## What needs to be done
Whenever a line in this data holds the word "TerraformStack", report that line in full.

## Record excerpts
┌──

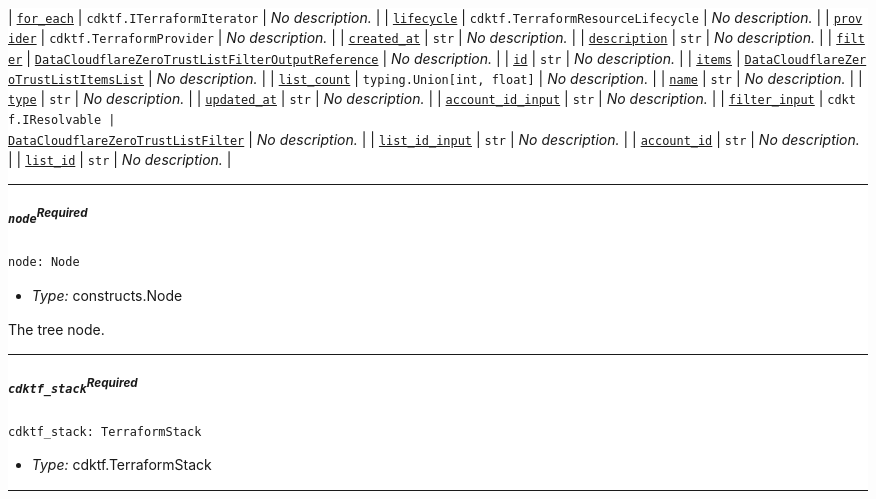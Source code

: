 | <code><a href="#@cdktf/provider-cloudflare.dataCloudflareZeroTrustList.DataCloudflareZeroTrustList.property.forEach">for_each</a></code> | <code>cdktf.ITerraformIterator</code> | *No description.* |
| <code><a href="#@cdktf/provider-cloudflare.dataCloudflareZeroTrustList.DataCloudflareZeroTrustList.property.lifecycle">lifecycle</a></code> | <code>cdktf.TerraformResourceLifecycle</code> | *No description.* |
| <code><a href="#@cdktf/provider-cloudflare.dataCloudflareZeroTrustList.DataCloudflareZeroTrustList.property.provider">provider</a></code> | <code>cdktf.TerraformProvider</code> | *No description.* |
| <code><a href="#@cdktf/provider-cloudflare.dataCloudflareZeroTrustList.DataCloudflareZeroTrustList.property.createdAt">created_at</a></code> | <code>str</code> | *No description.* |
| <code><a href="#@cdktf/provider-cloudflare.dataCloudflareZeroTrustList.DataCloudflareZeroTrustList.property.description">description</a></code> | <code>str</code> | *No description.* |
| <code><a href="#@cdktf/provider-cloudflare.dataCloudflareZeroTrustList.DataCloudflareZeroTrustList.property.filter">filter</a></code> | <code><a href="#@cdktf/provider-cloudflare.dataCloudflareZeroTrustList.DataCloudflareZeroTrustListFilterOutputReference">DataCloudflareZeroTrustListFilterOutputReference</a></code> | *No description.* |
| <code><a href="#@cdktf/provider-cloudflare.dataCloudflareZeroTrustList.DataCloudflareZeroTrustList.property.id">id</a></code> | <code>str</code> | *No description.* |
| <code><a href="#@cdktf/provider-cloudflare.dataCloudflareZeroTrustList.DataCloudflareZeroTrustList.property.items">items</a></code> | <code><a href="#@cdktf/provider-cloudflare.dataCloudflareZeroTrustList.DataCloudflareZeroTrustListItemsList">DataCloudflareZeroTrustListItemsList</a></code> | *No description.* |
| <code><a href="#@cdktf/provider-cloudflare.dataCloudflareZeroTrustList.DataCloudflareZeroTrustList.property.listCount">list_count</a></code> | <code>typing.Union[int, float]</code> | *No description.* |
| <code><a href="#@cdktf/provider-cloudflare.dataCloudflareZeroTrustList.DataCloudflareZeroTrustList.property.name">name</a></code> | <code>str</code> | *No description.* |
| <code><a href="#@cdktf/provider-cloudflare.dataCloudflareZeroTrustList.DataCloudflareZeroTrustList.property.type">type</a></code> | <code>str</code> | *No description.* |
| <code><a href="#@cdktf/provider-cloudflare.dataCloudflareZeroTrustList.DataCloudflareZeroTrustList.property.updatedAt">updated_at</a></code> | <code>str</code> | *No description.* |
| <code><a href="#@cdktf/provider-cloudflare.dataCloudflareZeroTrustList.DataCloudflareZeroTrustList.property.accountIdInput">account_id_input</a></code> | <code>str</code> | *No description.* |
| <code><a href="#@cdktf/provider-cloudflare.dataCloudflareZeroTrustList.DataCloudflareZeroTrustList.property.filterInput">filter_input</a></code> | <code>cdktf.IResolvable \| <a href="#@cdktf/provider-cloudflare.dataCloudflareZeroTrustList.DataCloudflareZeroTrustListFilter">DataCloudflareZeroTrustListFilter</a></code> | *No description.* |
| <code><a href="#@cdktf/provider-cloudflare.dataCloudflareZeroTrustList.DataCloudflareZeroTrustList.property.listIdInput">list_id_input</a></code> | <code>str</code> | *No description.* |
| <code><a href="#@cdktf/provider-cloudflare.dataCloudflareZeroTrustList.DataCloudflareZeroTrustList.property.accountId">account_id</a></code> | <code>str</code> | *No description.* |
| <code><a href="#@cdktf/provider-cloudflare.dataCloudflareZeroTrustList.DataCloudflareZeroTrustList.property.listId">list_id</a></code> | <code>str</code> | *No description.* |

---

##### `node`<sup>Required</sup> <a name="node" id="@cdktf/provider-cloudflare.dataCloudflareZeroTrustList.DataCloudflareZeroTrustList.property.node"></a>

```python
node: Node
```

- *Type:* constructs.Node

The tree node.

---

##### `cdktf_stack`<sup>Required</sup> <a name="cdktf_stack" id="@cdktf/provider-cloudflare.dataCloudflareZeroTrustList.DataCloudflareZeroTrustList.property.cdktfStack"></a>

```python
cdktf_stack: TerraformStack
```

- *Type:* cdktf.TerraformStack

---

└──

## Your response
cdktf_stack: TerraformStack
- *Type:* cdktf.TerraformStack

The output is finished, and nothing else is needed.